● **Exercise instructions**:
Omit every image, and transcribe the remaining entries exactly as given.

● **Supplied data**:

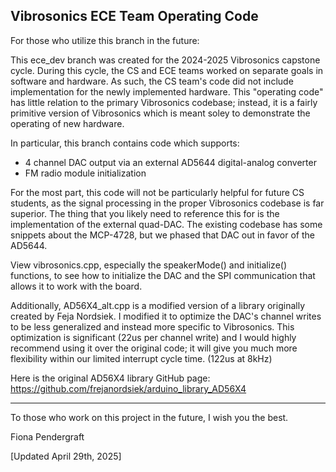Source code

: ## Vibrosonics ECE Team Operating Code

For those who utilize this branch in the future:

This ece_dev branch was created for the 2024-2025 Vibrosonics capstone cycle. During this cycle, the CS and ECE teams worked on separate goals in software and hardware. As such, the CS team's code did not include implementation for the newly implemented hardware. This "operating code" has little relation to the primary Vibrosonics codebase; instead, it is a fairly primitive version of Vibrosonics which is meant soley to demonstrate the operating of new hardware.

In particular, this branch contains code which supports:
- 4 channel DAC output via an external AD5644 digital-analog converter
- FM radio module initialization

For the most part, this code will not be particularly helpful for future CS students, as the signal processing in the proper Vibrosonics codebase is far superior. The thing that you likely need to reference this for is the implementation of the external quad-DAC. The existing codebase has some snippets about the MCP-4728, but we phased that DAC out in favor of the AD5644. 

View vibrosonics.cpp, especially the speakerMode() and initialize() functions, to see how to initialize the DAC and the SPI communication that allows it to work with the board. 

Additionally, AD56X4_alt.cpp is a modified version of a library originally created by Feja Nordsiek. I modified it to optimize the DAC's channel writes to be less generalized and instead more specific to Vibrosonics. This optimization is significant (22us per channel write) and I would highly recommend using it over the original code; it will give you much more flexibility within our limited interrupt cycle time. (122us at 8kHz)

Here is the original AD56X4 library GitHub page: https://github.com/frejanordsiek/arduino_library_AD56X4

---------------------------------------------------

To those who work on this project in the future, I wish you the best.

Fiona Pendergraft 

[Updated April 29th, 2025]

● **Solution for this task**:
Source code

: ## Vibrosonics ECE Team Operating Code

For those who utilize this branch in the future:

This ece_dev branch was created for the 2024-2025 Vibrosonics capstone cycle. During this cycle, the CS and ECE teams worked on separate goals in software and hardware. As such, the CS team's code did not include implementation for the newly implemented hardware. This "operating code" has little relation to the primary Vibrosonics codebase; instead, it is a fairly primitive version of Vibrosonics which is meant soley to demonstrate the operating of new hardware.

In particular, this branch contains code which supports:
- 4 channel DAC output via an external AD5644 digital-analog converter
- FM radio module initialization

For the most part, this code will not be particularly helpful for future CS students, as the signal processing in the proper Vibrosonics codebase is far superior. The thing that you likely need to reference this for is the implementation of the external quad-DAC. The existing codebase has some snippets about the MCP-4728, but we phased that DAC out in favor of the AD5644. 

View vibrosonics.cpp, especially the speakerMode() and initialize() functions, to see how to initialize the DAC and the SPI communication that allows it to work with the board. 

Additionally, AD56X4_alt.cpp is a modified version of a library originally created by Feja Nordsiek. I modified it to optimize the DAC's channel writes to be less generalized and instead more specific to Vibrosonics. This optimization is significant (22us per channel write) and I would highly recommend using it over the original code; it will give you much more flexibility within our limited interrupt cycle time. (122us at 8kHz)

Here is the original AD56X4 library GitHub page: https://github.com/frejanordsiek/arduino_library_AD56X4

---------------------------------------------------

To those who work on this project in the future, I wish you the best.

Fiona Pendergraft 

[Updated April 29th, 2025]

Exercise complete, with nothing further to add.